* What to do
Whenever a line in this data holds the word "Input", report that line in full.

Data records
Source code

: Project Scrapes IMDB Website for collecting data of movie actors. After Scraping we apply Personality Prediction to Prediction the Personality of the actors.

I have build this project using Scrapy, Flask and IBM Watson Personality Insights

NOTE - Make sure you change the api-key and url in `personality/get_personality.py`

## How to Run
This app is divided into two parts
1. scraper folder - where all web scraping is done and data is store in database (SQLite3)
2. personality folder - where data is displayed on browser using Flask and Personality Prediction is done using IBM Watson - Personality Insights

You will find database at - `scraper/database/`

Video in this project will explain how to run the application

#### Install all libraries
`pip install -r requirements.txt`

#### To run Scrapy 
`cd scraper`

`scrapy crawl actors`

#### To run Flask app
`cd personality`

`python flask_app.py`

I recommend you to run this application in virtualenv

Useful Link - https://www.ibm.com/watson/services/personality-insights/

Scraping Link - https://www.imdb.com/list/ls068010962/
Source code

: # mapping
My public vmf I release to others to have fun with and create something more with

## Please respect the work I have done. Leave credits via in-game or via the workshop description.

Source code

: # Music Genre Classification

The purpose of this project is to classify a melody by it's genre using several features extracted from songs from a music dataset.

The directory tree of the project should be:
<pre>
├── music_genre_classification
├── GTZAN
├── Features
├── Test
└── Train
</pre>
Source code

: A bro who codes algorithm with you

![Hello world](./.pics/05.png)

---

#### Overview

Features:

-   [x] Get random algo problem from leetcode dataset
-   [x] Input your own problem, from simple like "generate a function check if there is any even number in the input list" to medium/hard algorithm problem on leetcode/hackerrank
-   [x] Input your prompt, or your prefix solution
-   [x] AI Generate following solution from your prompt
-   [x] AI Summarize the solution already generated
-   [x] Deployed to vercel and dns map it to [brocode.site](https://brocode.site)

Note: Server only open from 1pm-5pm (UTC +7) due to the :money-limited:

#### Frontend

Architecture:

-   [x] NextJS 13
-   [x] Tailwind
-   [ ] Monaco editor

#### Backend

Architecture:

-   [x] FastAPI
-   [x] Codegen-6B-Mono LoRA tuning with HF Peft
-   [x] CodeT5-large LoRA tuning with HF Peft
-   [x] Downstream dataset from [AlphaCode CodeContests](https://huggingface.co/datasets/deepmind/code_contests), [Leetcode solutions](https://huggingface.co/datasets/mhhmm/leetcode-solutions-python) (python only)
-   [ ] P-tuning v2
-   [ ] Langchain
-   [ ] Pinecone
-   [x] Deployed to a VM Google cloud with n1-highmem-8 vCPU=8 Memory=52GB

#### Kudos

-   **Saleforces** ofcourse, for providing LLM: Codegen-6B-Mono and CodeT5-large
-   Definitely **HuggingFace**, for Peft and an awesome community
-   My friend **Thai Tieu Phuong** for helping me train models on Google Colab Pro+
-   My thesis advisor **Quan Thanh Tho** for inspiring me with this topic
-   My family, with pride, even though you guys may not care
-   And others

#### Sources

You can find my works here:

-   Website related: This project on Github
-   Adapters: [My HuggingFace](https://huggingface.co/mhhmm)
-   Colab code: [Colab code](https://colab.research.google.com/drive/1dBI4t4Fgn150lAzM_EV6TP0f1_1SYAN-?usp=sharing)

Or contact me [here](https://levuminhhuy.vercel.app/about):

* Output of the task
-   [x] Input your own problem, from simple like "generate a function check if there is any even number in the input list" to medium/hard algorithm problem on leetcode/hackerrank
-   [x] Input your prompt, or your prefix solution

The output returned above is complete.